* **PROMPT**: Your answer must be an exact copy of the entries below, with no pictures in it.

(Data extracted from a collection)
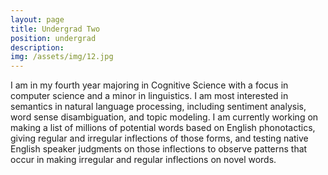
 ```yaml
---
layout: page
title: Undergrad Two
position: undergrad
description:
img: /assets/img/12.jpg
---
```


I am in my fourth year majoring in Cognitive Science with a focus in computer science and a minor in linguistics. I am most interested in semantics in natural language processing, including sentiment analysis, word sense disambiguation, and topic modeling. I am currently working on making a list of millions of potential words based on English phonotactics, giving regular and irregular inflections of those forms, and testing native English speaker judgments on those inflections to observe patterns that occur in making irregular and regular inflections on novel words.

* **PROBLEM SOLUTION**:
 ```yaml
---
layout: page
title: Undergrad Two
position: undergrad
description:
img: /assets/img/12.jpg
---
```


I am in my fourth year majoring in Cognitive Science with a focus in computer science and a minor in linguistics. I am most interested in semantics in natural language processing, including sentiment analysis, word sense disambiguation, and topic modeling. I am currently working on making a list of millions of potential words based on English phonotactics, giving regular and irregular inflections of those forms, and testing native English speaker judgments on those inflections to observe patterns that occur in making irregular and regular inflections on novel words.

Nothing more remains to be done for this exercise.